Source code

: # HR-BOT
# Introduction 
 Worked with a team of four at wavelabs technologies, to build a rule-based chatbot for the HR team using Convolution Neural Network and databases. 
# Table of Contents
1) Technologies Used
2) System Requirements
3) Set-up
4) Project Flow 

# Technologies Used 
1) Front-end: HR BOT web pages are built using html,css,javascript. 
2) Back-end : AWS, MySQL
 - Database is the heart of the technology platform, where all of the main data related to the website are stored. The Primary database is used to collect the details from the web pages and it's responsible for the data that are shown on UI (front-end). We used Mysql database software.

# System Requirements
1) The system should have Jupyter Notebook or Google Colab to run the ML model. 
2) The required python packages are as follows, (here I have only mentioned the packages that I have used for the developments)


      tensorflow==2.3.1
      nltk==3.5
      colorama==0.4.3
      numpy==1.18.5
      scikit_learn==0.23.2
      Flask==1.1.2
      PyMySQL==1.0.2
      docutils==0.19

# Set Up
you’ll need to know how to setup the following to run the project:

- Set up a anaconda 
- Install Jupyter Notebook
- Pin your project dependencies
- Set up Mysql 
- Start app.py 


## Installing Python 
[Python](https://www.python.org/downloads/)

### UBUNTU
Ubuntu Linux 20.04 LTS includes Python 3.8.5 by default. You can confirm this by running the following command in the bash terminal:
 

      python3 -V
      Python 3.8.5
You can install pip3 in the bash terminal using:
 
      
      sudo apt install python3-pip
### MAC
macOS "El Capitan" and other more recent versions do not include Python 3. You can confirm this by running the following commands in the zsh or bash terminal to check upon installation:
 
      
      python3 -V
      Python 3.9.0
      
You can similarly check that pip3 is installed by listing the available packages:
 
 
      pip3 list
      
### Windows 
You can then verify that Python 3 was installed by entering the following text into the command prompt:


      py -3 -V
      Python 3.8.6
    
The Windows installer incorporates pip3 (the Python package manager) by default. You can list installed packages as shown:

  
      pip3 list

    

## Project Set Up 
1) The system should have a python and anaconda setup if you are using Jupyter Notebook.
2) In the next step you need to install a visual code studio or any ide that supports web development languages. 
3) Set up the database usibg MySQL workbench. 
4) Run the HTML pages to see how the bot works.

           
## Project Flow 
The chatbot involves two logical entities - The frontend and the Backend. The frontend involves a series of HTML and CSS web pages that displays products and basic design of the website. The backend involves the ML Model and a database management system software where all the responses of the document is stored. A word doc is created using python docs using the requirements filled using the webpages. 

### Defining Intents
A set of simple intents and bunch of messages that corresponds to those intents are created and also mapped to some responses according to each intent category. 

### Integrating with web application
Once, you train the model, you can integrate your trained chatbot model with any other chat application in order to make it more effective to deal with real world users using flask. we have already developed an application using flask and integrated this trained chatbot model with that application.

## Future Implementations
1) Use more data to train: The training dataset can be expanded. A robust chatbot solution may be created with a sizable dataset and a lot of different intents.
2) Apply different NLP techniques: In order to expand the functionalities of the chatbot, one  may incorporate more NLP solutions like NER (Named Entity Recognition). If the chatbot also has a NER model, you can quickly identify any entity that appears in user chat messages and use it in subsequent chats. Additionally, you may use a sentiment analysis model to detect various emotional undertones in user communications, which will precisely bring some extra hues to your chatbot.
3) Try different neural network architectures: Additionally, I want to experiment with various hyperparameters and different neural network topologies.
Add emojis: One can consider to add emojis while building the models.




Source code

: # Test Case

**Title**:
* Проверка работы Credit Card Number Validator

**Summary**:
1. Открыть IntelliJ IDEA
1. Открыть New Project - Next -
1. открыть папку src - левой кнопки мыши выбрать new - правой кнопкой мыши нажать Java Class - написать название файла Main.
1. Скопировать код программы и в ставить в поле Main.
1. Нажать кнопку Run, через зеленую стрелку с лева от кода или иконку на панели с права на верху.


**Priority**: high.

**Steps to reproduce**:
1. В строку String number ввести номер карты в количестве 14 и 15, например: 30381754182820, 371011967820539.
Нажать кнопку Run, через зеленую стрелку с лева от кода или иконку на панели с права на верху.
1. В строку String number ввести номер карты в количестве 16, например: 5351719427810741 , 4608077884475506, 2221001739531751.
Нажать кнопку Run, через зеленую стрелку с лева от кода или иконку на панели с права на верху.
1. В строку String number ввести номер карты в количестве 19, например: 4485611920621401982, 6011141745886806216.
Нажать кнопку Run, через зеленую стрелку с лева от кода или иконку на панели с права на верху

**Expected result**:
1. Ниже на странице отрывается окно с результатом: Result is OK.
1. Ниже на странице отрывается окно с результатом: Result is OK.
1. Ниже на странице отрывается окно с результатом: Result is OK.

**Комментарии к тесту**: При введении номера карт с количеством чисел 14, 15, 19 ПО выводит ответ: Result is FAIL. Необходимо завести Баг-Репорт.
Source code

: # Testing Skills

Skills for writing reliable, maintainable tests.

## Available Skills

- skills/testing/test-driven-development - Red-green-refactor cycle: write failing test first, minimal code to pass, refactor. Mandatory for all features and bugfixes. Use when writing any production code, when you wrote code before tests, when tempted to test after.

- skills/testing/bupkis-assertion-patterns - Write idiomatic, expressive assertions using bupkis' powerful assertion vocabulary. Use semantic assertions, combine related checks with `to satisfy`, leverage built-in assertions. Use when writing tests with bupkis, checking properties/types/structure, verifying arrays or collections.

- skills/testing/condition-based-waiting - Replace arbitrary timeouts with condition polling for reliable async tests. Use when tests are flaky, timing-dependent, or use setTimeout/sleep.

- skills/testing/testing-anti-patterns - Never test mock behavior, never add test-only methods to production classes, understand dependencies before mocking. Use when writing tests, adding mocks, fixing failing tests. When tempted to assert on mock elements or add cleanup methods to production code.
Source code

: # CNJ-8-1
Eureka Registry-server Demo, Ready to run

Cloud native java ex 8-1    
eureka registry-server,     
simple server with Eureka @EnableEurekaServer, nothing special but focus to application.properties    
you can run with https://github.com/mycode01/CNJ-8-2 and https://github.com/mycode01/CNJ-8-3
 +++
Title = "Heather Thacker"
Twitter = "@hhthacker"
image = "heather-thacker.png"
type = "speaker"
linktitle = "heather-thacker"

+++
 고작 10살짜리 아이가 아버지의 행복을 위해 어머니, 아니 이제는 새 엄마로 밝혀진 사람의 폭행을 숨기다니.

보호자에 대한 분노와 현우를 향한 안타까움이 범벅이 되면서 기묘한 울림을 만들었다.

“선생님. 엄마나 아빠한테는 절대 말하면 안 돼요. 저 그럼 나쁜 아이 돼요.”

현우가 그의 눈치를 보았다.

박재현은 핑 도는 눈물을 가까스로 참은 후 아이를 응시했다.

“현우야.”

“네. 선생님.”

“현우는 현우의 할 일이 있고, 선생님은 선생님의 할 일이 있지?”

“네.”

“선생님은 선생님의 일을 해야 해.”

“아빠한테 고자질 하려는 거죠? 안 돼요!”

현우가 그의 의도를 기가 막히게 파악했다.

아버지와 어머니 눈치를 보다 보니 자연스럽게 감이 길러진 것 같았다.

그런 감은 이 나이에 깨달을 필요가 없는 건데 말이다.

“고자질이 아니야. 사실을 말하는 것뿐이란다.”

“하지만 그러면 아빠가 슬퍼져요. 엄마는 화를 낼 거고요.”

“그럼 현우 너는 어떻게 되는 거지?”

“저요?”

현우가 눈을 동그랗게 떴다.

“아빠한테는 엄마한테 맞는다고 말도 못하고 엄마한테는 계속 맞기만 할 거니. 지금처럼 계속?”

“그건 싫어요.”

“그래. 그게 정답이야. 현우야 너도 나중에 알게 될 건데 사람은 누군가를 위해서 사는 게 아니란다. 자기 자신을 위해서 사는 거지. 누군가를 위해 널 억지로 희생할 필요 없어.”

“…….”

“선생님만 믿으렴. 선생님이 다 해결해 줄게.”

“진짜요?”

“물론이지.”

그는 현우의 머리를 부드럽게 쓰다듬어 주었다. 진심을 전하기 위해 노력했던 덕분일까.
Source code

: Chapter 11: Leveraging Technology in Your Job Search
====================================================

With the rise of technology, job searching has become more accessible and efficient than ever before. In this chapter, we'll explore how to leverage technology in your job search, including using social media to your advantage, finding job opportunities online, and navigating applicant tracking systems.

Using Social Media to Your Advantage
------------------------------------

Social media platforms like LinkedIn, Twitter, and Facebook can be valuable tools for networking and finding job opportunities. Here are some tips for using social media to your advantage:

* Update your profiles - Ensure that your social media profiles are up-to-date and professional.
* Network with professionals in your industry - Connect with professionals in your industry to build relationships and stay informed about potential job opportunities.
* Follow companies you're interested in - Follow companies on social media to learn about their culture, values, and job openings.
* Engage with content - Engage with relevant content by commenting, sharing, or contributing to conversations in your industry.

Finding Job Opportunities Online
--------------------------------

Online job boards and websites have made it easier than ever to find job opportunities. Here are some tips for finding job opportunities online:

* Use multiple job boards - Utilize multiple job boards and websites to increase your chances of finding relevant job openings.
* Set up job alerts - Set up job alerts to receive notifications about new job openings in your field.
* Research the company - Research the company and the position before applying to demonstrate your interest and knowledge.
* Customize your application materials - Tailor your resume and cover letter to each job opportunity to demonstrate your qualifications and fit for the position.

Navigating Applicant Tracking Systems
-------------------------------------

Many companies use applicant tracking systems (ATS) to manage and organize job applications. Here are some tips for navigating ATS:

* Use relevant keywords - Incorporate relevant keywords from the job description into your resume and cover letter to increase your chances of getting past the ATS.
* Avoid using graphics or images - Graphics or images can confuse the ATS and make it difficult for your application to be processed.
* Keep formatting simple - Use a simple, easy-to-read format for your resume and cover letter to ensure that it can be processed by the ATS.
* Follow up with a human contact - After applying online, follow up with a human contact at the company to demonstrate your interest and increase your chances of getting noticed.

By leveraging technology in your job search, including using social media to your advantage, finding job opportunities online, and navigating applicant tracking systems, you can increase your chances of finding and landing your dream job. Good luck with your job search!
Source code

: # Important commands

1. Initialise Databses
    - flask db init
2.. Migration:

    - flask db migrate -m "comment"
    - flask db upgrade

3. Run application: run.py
---*---
▶ [AIM OF THE EXERCISE]
Lines holding "선생님은": give how many there are in the entries above, and nothing more.

▶ [EXERCISE OUTPUT]
2